This is a guest article by Sooter Saalu. Sooter is a data professional with over four years of experience working across data-centric roles. He has a working knowledge of Python, SQL, and several BI and data engineering tools. With an educational background in psychology and a five-year career in making complex topics seem simple to technical and non-technical audiences, Sooter brings a unique perspective to the numbers.
Dataiku and Snowflake are a dynamic duo — and they like it that way. In fact, Dataiku was named Snowflake Machine Learning/AI Partner of the Year in 2021 and again in 2022. And now, Dataiku, the platform for Everyday AI, has partnered with Snowflake, the Data Cloud Company, to deliver an elastically scalable platform that liberates all your data across clouds to scale AI and machine learning (ML) projects.

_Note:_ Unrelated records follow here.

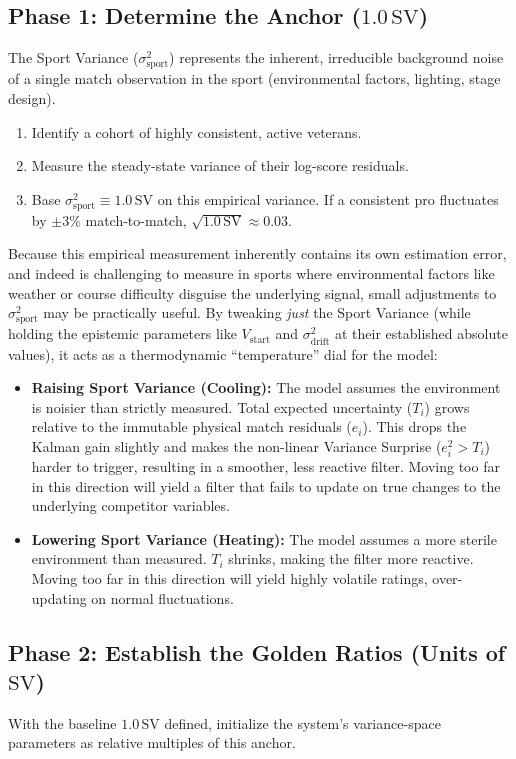 \documentclass[12pt]{article}
\begin{document}
	\subsection{Phase 1: Determine the Anchor ($1.0\,\mathrm{SV}$)}
	The Sport Variance ($\sigma_{\mathrm{sport}}^2$) represents the inherent, irreducible background noise of a single match observation in the sport (environmental factors, lighting, stage design).
	\begin{enumerate}
		\item Identify a cohort of highly consistent, active veterans.
		\item Measure the steady-state variance of their log-score residuals.
		\item Base $\sigma_{\mathrm{sport}}^2 \equiv 1.0\,\mathrm{SV}$ on this empirical variance. If a consistent pro fluctuates by $\pm 3\%$ match-to-match, $\sqrt{1.0\,\mathrm{SV}} \approx 0.03$.
	\end{enumerate}

	Because this empirical measurement inherently contains its own estimation error, and indeed is challenging to measure in sports where environmental factors like weather or course difficulty disguise the underlying signal, small adjustments to $\sigma_{\mathrm{sport}}^2$ may be practically useful. By tweaking \emph{just} the Sport Variance (while holding the epistemic parameters like $V_{\mathrm{start}}$ and $\sigma_{\mathrm{drift}}^2$ at their established absolute values), it acts as a thermodynamic ``temperature'' dial for the model:
	\begin{itemize}
		\item \textbf{Raising Sport Variance (Cooling):} The model assumes the environment is noisier than strictly measured. Total expected uncertainty ($T_i$) grows relative to the immutable physical match residuals ($e_i$). This drops the Kalman gain slightly and makes the non-linear Variance Surprise ($e_i^2 > T_i$) harder to trigger, resulting in a smoother, less reactive filter. Moving too far in this direction will yield a filter that fails to update on true changes to the underlying competitor variables.
		\item \textbf{Lowering Sport Variance (Heating):} The model assumes a more sterile environment than measured. $T_i$ shrinks, making the filter more reactive. Moving too far in this direction will yield highly volatile ratings, over-updating on normal fluctuations.
	\end{itemize}

	\subsection{Phase 2: Establish the Golden Ratios (Units of $\mathrm{SV}$)}
	With the baseline $1.0\,\mathrm{SV}$ defined, initialize the system's variance-space parameters as relative multiples of this anchor.
\end{document}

Snowflake is one of the most scalable cloud data warehouse solutions out there. It owes its popularity over the last few years to its decoupling of compute and storage for enhanced scalability, fast performance, and ability to manage datasets of all types and sizes across clouds (Amazon Web Services, Microsoft Azure, and Google Cloud Platform).
And now, Dataiku features native integrations with Snowflake for instant data access, pushdown execution of data science workloads, running data pipelines, and batch model scoring.
In this blog, new and existing Dataiku users will learn how to quickly connect to your existing Snowflake Data Warehouse from inside the Dataiku platform and then prepare and process Snowflake data using Dataiku’s unique pushdown via Java User-Defined Functions (UDFs).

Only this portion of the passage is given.